Work required -
Give the listing back in full, exactly as written, with the pictures removed.

+-------+

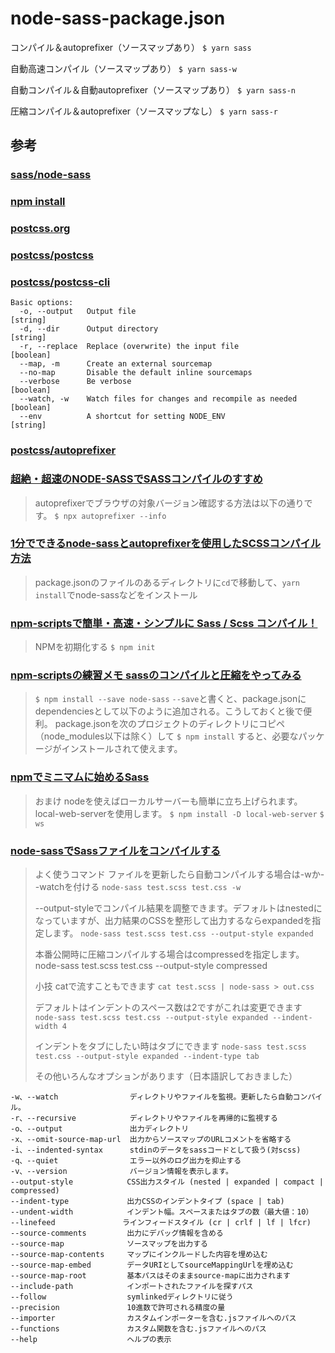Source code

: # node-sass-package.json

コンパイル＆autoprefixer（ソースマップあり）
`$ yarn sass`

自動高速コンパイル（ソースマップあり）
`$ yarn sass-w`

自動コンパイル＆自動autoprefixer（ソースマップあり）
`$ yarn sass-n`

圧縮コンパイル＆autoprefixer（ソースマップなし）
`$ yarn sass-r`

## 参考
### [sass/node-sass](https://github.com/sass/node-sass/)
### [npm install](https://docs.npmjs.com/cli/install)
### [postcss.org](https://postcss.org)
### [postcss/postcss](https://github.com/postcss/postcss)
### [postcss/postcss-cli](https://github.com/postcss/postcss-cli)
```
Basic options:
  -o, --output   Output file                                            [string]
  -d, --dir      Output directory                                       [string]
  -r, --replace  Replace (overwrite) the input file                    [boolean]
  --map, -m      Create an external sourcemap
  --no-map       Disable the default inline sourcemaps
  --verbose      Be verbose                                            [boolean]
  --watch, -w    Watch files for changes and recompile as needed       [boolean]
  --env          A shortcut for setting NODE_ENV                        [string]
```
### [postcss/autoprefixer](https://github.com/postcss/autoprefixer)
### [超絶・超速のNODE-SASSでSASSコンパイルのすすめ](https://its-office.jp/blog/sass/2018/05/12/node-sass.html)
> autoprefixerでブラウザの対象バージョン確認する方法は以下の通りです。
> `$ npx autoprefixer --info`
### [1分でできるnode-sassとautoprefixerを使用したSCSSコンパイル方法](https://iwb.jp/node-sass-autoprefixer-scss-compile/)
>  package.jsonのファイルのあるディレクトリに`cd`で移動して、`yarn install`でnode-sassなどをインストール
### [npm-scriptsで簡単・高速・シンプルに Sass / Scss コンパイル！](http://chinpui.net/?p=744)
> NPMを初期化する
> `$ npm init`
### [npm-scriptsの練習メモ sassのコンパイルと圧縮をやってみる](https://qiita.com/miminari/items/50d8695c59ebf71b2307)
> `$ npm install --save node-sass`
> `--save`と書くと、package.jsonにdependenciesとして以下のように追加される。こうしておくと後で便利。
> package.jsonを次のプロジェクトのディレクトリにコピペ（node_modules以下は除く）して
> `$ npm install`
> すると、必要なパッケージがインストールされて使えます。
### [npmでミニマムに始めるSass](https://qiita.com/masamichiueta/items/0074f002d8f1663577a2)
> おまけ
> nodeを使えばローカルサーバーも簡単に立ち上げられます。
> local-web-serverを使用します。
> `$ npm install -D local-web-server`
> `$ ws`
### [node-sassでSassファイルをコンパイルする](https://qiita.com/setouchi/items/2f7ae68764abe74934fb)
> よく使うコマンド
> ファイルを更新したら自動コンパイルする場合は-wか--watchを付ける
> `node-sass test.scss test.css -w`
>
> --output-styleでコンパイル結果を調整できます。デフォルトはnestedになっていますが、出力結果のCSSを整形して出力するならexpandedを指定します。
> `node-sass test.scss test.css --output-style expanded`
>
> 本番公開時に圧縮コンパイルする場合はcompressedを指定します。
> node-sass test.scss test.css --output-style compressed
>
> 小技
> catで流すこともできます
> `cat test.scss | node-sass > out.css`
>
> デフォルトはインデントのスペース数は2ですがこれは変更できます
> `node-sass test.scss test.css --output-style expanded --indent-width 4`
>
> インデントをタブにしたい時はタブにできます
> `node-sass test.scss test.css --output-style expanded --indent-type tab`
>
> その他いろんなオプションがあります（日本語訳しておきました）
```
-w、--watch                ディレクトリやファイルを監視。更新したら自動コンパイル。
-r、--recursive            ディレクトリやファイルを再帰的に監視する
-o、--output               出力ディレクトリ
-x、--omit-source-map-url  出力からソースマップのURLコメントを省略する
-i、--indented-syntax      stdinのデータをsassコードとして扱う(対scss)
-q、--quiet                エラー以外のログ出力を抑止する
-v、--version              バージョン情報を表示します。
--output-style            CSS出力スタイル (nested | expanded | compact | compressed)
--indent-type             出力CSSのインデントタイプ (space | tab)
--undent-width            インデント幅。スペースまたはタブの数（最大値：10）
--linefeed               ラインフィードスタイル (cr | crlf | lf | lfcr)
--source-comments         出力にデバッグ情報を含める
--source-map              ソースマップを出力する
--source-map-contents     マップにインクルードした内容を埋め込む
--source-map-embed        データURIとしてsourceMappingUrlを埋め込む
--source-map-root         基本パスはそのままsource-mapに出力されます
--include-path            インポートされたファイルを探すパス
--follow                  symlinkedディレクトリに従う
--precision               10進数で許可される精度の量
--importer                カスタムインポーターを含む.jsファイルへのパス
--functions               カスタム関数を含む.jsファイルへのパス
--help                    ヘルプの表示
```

+-------+

Written answer -
Source code

: # node-sass-package.json

コンパイル＆autoprefixer（ソースマップあり）
`$ yarn sass`

自動高速コンパイル（ソースマップあり）
`$ yarn sass-w`

自動コンパイル＆自動autoprefixer（ソースマップあり）
`$ yarn sass-n`

圧縮コンパイル＆autoprefixer（ソースマップなし）
`$ yarn sass-r`

## 参考
### [sass/node-sass](https://github.com/sass/node-sass/)
### [npm install](https://docs.npmjs.com/cli/install)
### [postcss.org](https://postcss.org)
### [postcss/postcss](https://github.com/postcss/postcss)
### [postcss/postcss-cli](https://github.com/postcss/postcss-cli)
```
Basic options:
  -o, --output   Output file                                            [string]
  -d, --dir      Output directory                                       [string]
  -r, --replace  Replace (overwrite) the input file                    [boolean]
  --map, -m      Create an external sourcemap
  --no-map       Disable the default inline sourcemaps
  --verbose      Be verbose                                            [boolean]
  --watch, -w    Watch files for changes and recompile as needed       [boolean]
  --env          A shortcut for setting NODE_ENV                        [string]
```
### [postcss/autoprefixer](https://github.com/postcss/autoprefixer)
### [超絶・超速のNODE-SASSでSASSコンパイルのすすめ](https://its-office.jp/blog/sass/2018/05/12/node-sass.html)
> autoprefixerでブラウザの対象バージョン確認する方法は以下の通りです。
> `$ npx autoprefixer --info`
### [1分でできるnode-sassとautoprefixerを使用したSCSSコンパイル方法](https://iwb.jp/node-sass-autoprefixer-scss-compile/)
>  package.jsonのファイルのあるディレクトリに`cd`で移動して、`yarn install`でnode-sassなどをインストール
### [npm-scriptsで簡単・高速・シンプルに Sass / Scss コンパイル！](http://chinpui.net/?p=744)
> NPMを初期化する
> `$ npm init`
### [npm-scriptsの練習メモ sassのコンパイルと圧縮をやってみる](https://qiita.com/miminari/items/50d8695c59ebf71b2307)
> `$ npm install --save node-sass`
> `--save`と書くと、package.jsonにdependenciesとして以下のように追加される。こうしておくと後で便利。
> package.jsonを次のプロジェクトのディレクトリにコピペ（node_modules以下は除く）して
> `$ npm install`
> すると、必要なパッケージがインストールされて使えます。
### [npmでミニマムに始めるSass](https://qiita.com/masamichiueta/items/0074f002d8f1663577a2)
> おまけ
> nodeを使えばローカルサーバーも簡単に立ち上げられます。
> local-web-serverを使用します。
> `$ npm install -D local-web-server`
> `$ ws`
### [node-sassでSassファイルをコンパイルする](https://qiita.com/setouchi/items/2f7ae68764abe74934fb)
> よく使うコマンド
> ファイルを更新したら自動コンパイルする場合は-wか--watchを付ける
> `node-sass test.scss test.css -w`
>
> --output-styleでコンパイル結果を調整できます。デフォルトはnestedになっていますが、出力結果のCSSを整形して出力するならexpandedを指定します。
> `node-sass test.scss test.css --output-style expanded`
>
> 本番公開時に圧縮コンパイルする場合はcompressedを指定します。
> node-sass test.scss test.css --output-style compressed
>
> 小技
> catで流すこともできます
> `cat test.scss | node-sass > out.css`
>
> デフォルトはインデントのスペース数は2ですがこれは変更できます
> `node-sass test.scss test.css --output-style expanded --indent-width 4`
>
> インデントをタブにしたい時はタブにできます
> `node-sass test.scss test.css --output-style expanded --indent-type tab`
>
> その他いろんなオプションがあります（日本語訳しておきました）
```
-w、--watch                ディレクトリやファイルを監視。更新したら自動コンパイル。
-r、--recursive            ディレクトリやファイルを再帰的に監視する
-o、--output               出力ディレクトリ
-x、--omit-source-map-url  出力からソースマップのURLコメントを省略する
-i、--indented-syntax      stdinのデータをsassコードとして扱う(対scss)
-q、--quiet                エラー以外のログ出力を抑止する
-v、--version              バージョン情報を表示します。
--output-style            CSS出力スタイル (nested | expanded | compact | compressed)
--indent-type             出力CSSのインデントタイプ (space | tab)
--undent-width            インデント幅。スペースまたはタブの数（最大値：10）
--linefeed               ラインフィードスタイル (cr | crlf | lf | lfcr)
--source-comments         出力にデバッグ情報を含める
--source-map              ソースマップを出力する
--source-map-contents     マップにインクルードした内容を埋め込む
--source-map-embed        データURIとしてsourceMappingUrlを埋め込む
--source-map-root         基本パスはそのままsource-mapに出力されます
--include-path            インポートされたファイルを探すパス
--follow                  symlinkedディレクトリに従う
--precision               10進数で許可される精度の量
--importer                カスタムインポーターを含む.jsファイルへのパス
--functions               カスタム関数を含む.jsファイルへのパス
--help                    ヘルプの表示
```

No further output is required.